**Data in this exercise:**
= Beginning of Section =

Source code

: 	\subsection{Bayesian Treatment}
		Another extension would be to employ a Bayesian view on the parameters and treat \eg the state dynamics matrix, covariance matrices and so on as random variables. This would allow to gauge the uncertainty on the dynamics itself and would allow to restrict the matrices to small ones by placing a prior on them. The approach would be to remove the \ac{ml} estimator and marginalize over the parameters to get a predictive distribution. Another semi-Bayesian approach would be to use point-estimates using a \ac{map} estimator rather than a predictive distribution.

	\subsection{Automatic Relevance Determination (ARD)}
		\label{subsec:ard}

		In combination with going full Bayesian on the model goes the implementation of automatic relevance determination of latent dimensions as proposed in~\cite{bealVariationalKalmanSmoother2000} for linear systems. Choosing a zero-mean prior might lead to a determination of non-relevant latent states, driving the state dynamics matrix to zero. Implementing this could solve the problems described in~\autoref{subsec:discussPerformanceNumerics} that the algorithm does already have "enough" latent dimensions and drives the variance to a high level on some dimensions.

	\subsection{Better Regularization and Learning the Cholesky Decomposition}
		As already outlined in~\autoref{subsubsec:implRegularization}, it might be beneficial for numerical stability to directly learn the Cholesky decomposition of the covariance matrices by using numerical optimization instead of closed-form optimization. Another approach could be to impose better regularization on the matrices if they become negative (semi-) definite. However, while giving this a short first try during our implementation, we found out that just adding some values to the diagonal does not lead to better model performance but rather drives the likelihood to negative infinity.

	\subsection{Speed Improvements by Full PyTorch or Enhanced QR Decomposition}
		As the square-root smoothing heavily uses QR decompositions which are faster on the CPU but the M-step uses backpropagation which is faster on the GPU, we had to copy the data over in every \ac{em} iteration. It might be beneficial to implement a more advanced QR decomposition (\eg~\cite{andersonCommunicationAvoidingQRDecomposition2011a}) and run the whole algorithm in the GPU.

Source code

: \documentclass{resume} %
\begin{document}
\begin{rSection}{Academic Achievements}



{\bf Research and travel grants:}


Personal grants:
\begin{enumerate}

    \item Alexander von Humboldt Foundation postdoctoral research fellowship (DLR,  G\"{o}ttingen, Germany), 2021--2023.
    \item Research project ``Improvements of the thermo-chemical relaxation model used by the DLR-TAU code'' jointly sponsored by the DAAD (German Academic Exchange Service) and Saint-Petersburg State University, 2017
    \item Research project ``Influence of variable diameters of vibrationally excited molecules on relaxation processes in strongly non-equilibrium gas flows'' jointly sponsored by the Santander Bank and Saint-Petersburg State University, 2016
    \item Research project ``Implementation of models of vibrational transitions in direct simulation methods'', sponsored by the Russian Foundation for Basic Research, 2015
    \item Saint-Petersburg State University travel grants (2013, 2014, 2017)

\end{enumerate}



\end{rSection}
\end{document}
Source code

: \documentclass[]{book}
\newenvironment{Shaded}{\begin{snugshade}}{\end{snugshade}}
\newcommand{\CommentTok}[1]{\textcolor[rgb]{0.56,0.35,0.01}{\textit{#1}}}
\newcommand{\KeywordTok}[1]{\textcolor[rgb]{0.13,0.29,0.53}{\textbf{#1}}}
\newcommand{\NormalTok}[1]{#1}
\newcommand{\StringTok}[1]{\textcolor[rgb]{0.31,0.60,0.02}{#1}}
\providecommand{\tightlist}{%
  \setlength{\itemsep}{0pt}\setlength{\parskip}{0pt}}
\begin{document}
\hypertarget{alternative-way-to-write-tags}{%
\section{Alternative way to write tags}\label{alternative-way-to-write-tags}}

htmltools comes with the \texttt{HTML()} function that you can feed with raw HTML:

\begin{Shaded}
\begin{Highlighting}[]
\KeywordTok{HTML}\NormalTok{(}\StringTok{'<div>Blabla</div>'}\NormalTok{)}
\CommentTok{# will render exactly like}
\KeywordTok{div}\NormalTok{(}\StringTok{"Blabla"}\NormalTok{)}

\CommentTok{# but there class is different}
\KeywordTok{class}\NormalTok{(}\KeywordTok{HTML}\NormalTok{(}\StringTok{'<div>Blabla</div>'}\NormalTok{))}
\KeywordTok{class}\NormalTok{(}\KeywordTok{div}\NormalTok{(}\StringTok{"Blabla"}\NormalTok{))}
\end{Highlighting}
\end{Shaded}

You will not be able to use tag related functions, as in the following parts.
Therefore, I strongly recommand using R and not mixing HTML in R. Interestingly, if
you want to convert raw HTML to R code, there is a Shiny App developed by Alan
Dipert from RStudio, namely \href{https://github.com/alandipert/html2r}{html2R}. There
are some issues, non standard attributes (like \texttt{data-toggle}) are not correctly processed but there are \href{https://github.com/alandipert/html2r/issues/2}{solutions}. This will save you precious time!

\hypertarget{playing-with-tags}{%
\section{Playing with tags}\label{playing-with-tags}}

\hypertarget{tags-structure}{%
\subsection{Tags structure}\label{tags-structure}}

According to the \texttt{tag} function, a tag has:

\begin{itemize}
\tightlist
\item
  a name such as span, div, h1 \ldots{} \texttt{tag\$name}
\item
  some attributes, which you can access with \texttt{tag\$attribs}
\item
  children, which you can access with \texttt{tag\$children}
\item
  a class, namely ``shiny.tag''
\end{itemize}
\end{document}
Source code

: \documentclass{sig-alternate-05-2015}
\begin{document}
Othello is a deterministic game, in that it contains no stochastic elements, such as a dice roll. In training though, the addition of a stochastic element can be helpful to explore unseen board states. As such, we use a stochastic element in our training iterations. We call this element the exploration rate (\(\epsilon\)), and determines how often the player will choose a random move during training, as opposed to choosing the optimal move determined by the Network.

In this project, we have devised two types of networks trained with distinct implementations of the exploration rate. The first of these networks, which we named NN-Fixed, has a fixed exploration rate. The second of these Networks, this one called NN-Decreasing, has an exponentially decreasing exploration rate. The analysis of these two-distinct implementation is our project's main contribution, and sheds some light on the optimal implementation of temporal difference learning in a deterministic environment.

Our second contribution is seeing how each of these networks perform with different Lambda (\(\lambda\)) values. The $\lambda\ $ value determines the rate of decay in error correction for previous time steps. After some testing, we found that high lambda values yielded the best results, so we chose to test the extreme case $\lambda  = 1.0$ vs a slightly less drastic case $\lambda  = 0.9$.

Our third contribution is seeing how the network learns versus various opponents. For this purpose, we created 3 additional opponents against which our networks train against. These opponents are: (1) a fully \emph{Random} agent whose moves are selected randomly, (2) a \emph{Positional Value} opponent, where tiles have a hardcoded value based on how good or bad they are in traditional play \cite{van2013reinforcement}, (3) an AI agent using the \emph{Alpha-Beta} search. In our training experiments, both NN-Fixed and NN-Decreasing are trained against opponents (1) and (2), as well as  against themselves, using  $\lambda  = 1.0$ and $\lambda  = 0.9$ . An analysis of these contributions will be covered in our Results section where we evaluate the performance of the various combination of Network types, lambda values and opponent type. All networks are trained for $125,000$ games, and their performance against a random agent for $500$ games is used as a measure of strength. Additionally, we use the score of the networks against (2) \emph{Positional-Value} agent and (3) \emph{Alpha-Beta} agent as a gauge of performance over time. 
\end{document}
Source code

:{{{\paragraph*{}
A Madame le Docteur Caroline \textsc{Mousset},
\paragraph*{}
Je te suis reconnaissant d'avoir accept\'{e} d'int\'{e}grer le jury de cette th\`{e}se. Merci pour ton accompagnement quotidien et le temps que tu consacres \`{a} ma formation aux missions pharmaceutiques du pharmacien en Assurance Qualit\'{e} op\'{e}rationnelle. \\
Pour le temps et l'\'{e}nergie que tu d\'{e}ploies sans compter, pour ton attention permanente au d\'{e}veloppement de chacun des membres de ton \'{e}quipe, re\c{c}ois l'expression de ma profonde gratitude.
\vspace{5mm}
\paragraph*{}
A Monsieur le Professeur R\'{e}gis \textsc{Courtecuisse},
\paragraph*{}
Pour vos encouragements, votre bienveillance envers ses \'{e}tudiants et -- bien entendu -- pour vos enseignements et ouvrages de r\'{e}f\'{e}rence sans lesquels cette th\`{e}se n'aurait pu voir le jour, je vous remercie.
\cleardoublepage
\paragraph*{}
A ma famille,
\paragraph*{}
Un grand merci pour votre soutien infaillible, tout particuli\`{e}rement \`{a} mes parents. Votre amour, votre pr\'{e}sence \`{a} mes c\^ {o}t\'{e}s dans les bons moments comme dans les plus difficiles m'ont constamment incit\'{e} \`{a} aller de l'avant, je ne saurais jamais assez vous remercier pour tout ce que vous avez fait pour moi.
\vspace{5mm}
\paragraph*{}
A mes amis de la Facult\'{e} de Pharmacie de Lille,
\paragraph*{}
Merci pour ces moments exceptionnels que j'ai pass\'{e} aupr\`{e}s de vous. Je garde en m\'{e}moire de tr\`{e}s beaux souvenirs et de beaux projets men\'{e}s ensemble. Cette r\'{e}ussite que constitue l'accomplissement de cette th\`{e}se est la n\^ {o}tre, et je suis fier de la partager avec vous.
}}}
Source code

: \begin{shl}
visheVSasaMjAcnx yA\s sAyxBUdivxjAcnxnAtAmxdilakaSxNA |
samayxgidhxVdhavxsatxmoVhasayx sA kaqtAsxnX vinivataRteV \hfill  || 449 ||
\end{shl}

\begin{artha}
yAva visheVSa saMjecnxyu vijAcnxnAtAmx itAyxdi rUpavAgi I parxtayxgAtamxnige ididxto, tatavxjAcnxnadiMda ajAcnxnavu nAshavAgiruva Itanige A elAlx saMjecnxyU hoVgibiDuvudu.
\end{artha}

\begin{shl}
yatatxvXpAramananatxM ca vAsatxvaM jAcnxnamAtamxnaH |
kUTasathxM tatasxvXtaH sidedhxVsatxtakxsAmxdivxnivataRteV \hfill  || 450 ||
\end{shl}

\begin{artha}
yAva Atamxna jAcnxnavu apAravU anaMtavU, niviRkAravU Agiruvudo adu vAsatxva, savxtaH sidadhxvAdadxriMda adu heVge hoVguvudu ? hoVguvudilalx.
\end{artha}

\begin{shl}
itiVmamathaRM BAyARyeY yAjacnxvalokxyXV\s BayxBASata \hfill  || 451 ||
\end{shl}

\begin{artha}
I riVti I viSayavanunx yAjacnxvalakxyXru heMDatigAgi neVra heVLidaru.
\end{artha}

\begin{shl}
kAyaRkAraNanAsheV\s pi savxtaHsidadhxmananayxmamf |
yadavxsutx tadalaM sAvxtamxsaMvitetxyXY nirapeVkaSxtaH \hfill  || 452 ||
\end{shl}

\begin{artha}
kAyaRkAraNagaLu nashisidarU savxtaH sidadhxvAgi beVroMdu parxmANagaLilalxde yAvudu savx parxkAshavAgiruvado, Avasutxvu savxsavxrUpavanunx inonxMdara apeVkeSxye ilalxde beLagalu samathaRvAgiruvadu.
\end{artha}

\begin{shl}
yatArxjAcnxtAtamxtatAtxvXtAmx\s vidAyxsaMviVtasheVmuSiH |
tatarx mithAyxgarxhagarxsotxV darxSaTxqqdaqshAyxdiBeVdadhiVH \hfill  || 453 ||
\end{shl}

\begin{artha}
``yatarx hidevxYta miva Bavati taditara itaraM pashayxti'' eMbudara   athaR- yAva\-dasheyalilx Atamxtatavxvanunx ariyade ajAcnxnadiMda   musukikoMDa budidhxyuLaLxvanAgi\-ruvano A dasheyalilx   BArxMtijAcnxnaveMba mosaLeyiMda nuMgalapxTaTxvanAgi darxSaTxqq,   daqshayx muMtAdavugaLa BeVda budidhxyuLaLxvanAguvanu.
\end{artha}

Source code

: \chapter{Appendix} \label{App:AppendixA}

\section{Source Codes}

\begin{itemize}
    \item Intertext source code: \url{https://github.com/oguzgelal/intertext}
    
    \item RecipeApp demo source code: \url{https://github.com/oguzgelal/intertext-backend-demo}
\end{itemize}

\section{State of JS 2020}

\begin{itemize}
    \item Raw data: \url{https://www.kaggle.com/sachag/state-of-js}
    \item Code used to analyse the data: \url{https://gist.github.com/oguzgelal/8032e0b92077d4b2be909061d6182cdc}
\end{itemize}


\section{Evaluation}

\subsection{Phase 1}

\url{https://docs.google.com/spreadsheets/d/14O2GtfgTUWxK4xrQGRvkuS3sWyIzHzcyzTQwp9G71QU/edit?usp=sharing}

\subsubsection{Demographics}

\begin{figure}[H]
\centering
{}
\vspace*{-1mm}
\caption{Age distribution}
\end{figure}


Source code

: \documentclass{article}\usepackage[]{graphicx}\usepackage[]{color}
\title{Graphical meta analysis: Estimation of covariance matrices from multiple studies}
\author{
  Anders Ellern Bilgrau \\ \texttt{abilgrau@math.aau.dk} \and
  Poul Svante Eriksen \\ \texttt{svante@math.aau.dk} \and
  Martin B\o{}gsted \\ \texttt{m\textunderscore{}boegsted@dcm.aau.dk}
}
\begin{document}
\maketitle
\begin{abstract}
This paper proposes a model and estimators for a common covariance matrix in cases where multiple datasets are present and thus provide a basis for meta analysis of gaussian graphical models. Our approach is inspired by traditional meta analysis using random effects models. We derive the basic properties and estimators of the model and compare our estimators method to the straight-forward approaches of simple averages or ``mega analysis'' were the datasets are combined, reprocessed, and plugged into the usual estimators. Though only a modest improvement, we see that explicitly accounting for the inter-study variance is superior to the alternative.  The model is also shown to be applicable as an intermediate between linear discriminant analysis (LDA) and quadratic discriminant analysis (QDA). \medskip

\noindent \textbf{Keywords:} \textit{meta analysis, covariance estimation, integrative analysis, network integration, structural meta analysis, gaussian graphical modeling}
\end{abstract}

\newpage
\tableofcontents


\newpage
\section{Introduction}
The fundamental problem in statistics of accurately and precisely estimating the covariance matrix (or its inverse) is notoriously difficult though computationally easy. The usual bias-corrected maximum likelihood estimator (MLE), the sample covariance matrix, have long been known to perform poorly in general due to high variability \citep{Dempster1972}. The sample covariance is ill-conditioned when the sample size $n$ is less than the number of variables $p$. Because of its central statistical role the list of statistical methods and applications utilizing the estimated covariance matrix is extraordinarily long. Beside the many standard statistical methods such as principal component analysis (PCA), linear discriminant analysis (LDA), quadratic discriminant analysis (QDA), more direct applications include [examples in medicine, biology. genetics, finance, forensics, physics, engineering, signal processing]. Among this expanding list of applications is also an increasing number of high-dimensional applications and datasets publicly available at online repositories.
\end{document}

= End of Section =

**Task item:** Print exactly the lines of the listing above starting at the line containing "In this project, we" and ending at the line containing "Our second contribution", both included.

**Reply to the task:**
In this project, we have devised two types of networks trained with distinct implementations of the exploration rate. The first of these networks, which we named NN-Fixed, has a fixed exploration rate. The second of these Networks, this one called NN-Decreasing, has an exponentially decreasing exploration rate. The analysis of these two-distinct implementation is our project's main contribution, and sheds some light on the optimal implementation of temporal difference learning in a deterministic environment.

Our second contribution is seeing how each of these networks perform with different Lambda (\(\lambda\)) values. The $\lambda\ $ value determines the rate of decay in error correction for previous time steps. After some testing, we found that high lambda values yielded the best results, so we chose to test the extreme case $\lambda  = 1.0$ vs a slightly less drastic case $\lambda  = 0.9$.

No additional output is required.